Law students spend years, some of which seem like centuries, puzzling out the legal underpinnings of judicial opinions. So, as one law-school administrator put it, nothing helps in a classroom like a live judge describing how rulings are crafted.
That is the theory behind state Proposition 94, which would amend the Constitution to allow judges of any trial court of record to teach in any law school in their spare time. Under existing law, California judges can teach at private law schools but not at University of California law schools. It is sound theory, and we urge a Yes vote on Proposition 94 on Nov. 8.

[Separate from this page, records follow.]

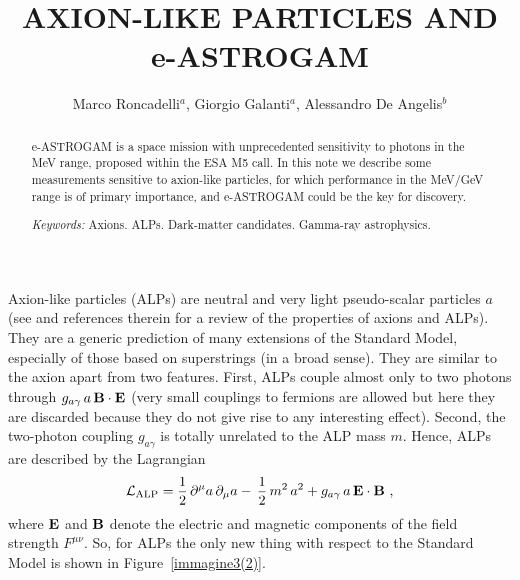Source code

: \documentclass[aps,12pt,tightenlines,amsmath,amssymb]{revtex4}
\begin{document}
\title{AXION-LIKE PARTICLES AND e-ASTROGAM}




\author{Marco Roncadelli$^{a}$, Giorgio Galanti$^{a}$, Alessandro De Angelis$^b$}






\begin{abstract}

 e-ASTROGAM \cite{ea} is a space mission with unprecedented sensitivity to photons in the MeV range, proposed within the ESA M5 call. In this note we describe some 
measurements sensitive to axion-like particles, for which performance in the MeV/GeV range is of primary importance, and e-ASTROGAM could be the key for discovery.

{\em Keywords:} Axions. ALPs. Dark-matter candidates. Gamma-ray astrophysics.



\end{abstract}


\maketitle



Axion-like particles (ALPs) are neutral and very light pseudo-scalar particles $a$ (see \cite{alp1} and references therein for a review of the properties of axions and ALPs). They are a generic prediction 
of many extensions of the Standard Model, especially of those based on superstrings (in a broad sense). They are similar to the axion apart from two features. First, ALPs couple almost only to two photons through $g_{a \gamma} \, a \, {\bf B} \cdot {\bf E}$ (very small couplings to fermions are allowed but here they are discarded because they do not give rise to any interesting effect). Second, the two-photon coupling $g_{a \gamma}$ is totally unrelated to the ALP mass $m$. Hence, ALPs are described by the Lagrangian 
\begin{equation}
\label{t1}
{\cal L}_{\rm ALP} = \frac{1}{2} \, \partial^{\mu} a \, \partial_{\mu} a - \, \frac{1}{2} \, m^2 \, a^2 + g_{a \gamma} \, a \, {\bf E} \cdot {\bf B}~,
\end{equation}
where ${\bf E}$ and ${\bf B}$ denote the electric and magnetic components of the field strength $F^{\mu \nu}$. So, for ALPs the only new thing with respect to the Standard Model is shown in Figure~\ref{immagine3(2)}.
\end{document}
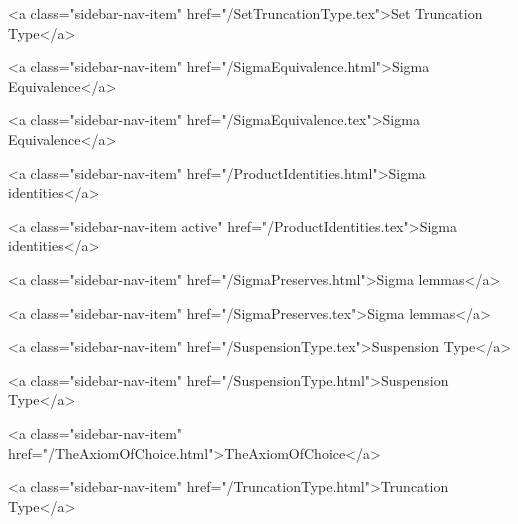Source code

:       
    
      
        
          <a class="sidebar-nav-item" href="/SetTruncationType.tex">Set Truncation Type</a>
        
      
    
      
        
          <a class="sidebar-nav-item" href="/SigmaEquivalence.html">Sigma Equivalence</a>
        
      
    
      
        
          <a class="sidebar-nav-item" href="/SigmaEquivalence.tex">Sigma Equivalence</a>
        
      
    
      
        
          <a class="sidebar-nav-item" href="/ProductIdentities.html">Sigma identities</a>
        
      
    
      
        
          <a class="sidebar-nav-item active" href="/ProductIdentities.tex">Sigma identities</a>
        
      
    
      
        
          <a class="sidebar-nav-item" href="/SigmaPreserves.html">Sigma lemmas</a>
        
      
    
      
        
          <a class="sidebar-nav-item" href="/SigmaPreserves.tex">Sigma lemmas</a>
        
      
    
      
        
          <a class="sidebar-nav-item" href="/SuspensionType.tex">Suspension Type</a>
        
      
    
      
        
          <a class="sidebar-nav-item" href="/SuspensionType.html">Suspension Type</a>
        
      
    
      
        
          <a class="sidebar-nav-item" href="/TheAxiomOfChoice.html">TheAxiomOfChoice</a>
        
      
    
      
        
          <a class="sidebar-nav-item" href="/TruncationType.html">Truncation Type</a>
        
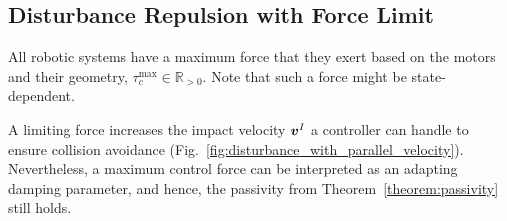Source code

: 
\subsection{Disturbance Repulsion with Force Limit}
All robotic systems have a maximum force that they  exert based on the motors and their geometry, $\tau_c^{\mathrm{max}} \in \mathbb{R}_{>0}$. Note that such a force might be state-dependent.

A limiting force increases the impact velocity $\boldsymbol{v}^I$ a controller can handle to ensure collision avoidance (Fig.~\ref{fig:disturbance_with_parallel_velocity}). Nevertheless, a maximum control force can be interpreted as an adapting damping parameter, and hence, the passivity from Theorem~\ref{theorem:passivity} still holds.


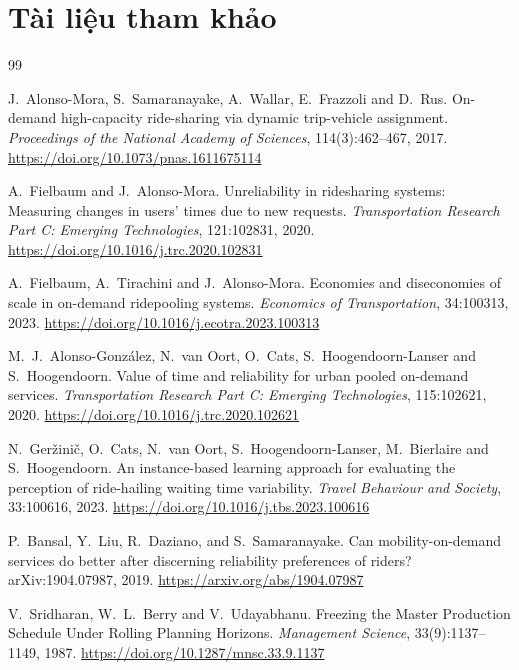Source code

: ﻿\chapter*{Tài liệu tham khảo}

\begin{thebibliography}{99}
\setlength{\itemsep}{5pt}

J.~Alonso-Mora, S.~Samaranayake, A.~Wallar, E.~Frazzoli and D.~Rus.
\newblock On-demand high-capacity ride-sharing via dynamic trip-vehicle assignment.
\newblock \emph{Proceedings of the National Academy of Sciences}, 114(3):462--467, 2017.
\newblock \url{https://doi.org/10.1073/pnas.1611675114}

A.~Fielbaum and J.~Alonso-Mora.
\newblock Unreliability in ridesharing systems: Measuring changes in users’ times due to new requests.
\newblock \emph{Transportation Research Part C: Emerging Technologies}, 121:102831, 2020.
\newblock \url{https://doi.org/10.1016/j.trc.2020.102831}

A.~Fielbaum, A.~Tirachini and J.~Alonso-Mora.
\newblock Economies and diseconomies of scale in on-demand ridepooling systems.
\newblock \emph{Economics of Transportation}, 34:100313, 2023.
\newblock \url{https://doi.org/10.1016/j.ecotra.2023.100313}

M.~J.~Alonso-González, N.~van Oort, O.~Cats, S.~Hoogendoorn-Lanser and S.~Hoogendoorn.
\newblock Value of time and reliability for urban pooled on-demand services.
\newblock \emph{Transportation Research Part C: Emerging Technologies}, 115:102621, 2020.
\newblock \url{https://doi.org/10.1016/j.trc.2020.102621}

N.~Geržinič, O.~Cats, N.~van Oort, S.~Hoogendoorn-Lanser, M.~Bierlaire and S.~Hoogendoorn.
\newblock An instance-based learning approach for evaluating the perception of ride-hailing waiting time variability.
\newblock \emph{Travel Behaviour and Society}, 33:100616, 2023.
\newblock \url{https://doi.org/10.1016/j.tbs.2023.100616}

P.~Bansal, Y.~Liu, R.~Daziano, and S.~Samaranayake.
\newblock Can mobility-on-demand services do better after discerning reliability preferences of
riders?
\newblock arXiv:1904.07987, 2019.
\newblock \url{https://arxiv.org/abs/1904.07987}

V.~Sridharan, W.~L.~Berry and V.~Udayabhanu.
\newblock Freezing the Master Production Schedule Under Rolling Planning Horizons.
\newblock \emph{Management Science}, 33(9):1137--1149, 1987.
\newblock \url{https://doi.org/10.1287/mnsc.33.9.1137}


\end{thebibliography}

The proposal is not unanimous theory. One argument against it calls attention to the "staggering" backlog of cases in California courts. It suggests that because there is no way to enforce a clause saying that teaching must not interfere with the work of the courtroom, judges should be stopped from teaching anywhere rather than being allowed to teach everywhere.
The logical conclusion of that approach would ration all of a judge's spare time--12 rounds of golf a year, one dinner party a month, gardening to be contracted out to avoid wasting time that could be spent studying cases.
The fact is that law schools would not be likely to invite judges whose competence barely sees them through an average day in court. There are safeguards against double-dipping on retirement pay that could be a problem with state judges teaching on state campuses. Proposition 94 can help students without hurting the judicial system, and we urge a Yes vote.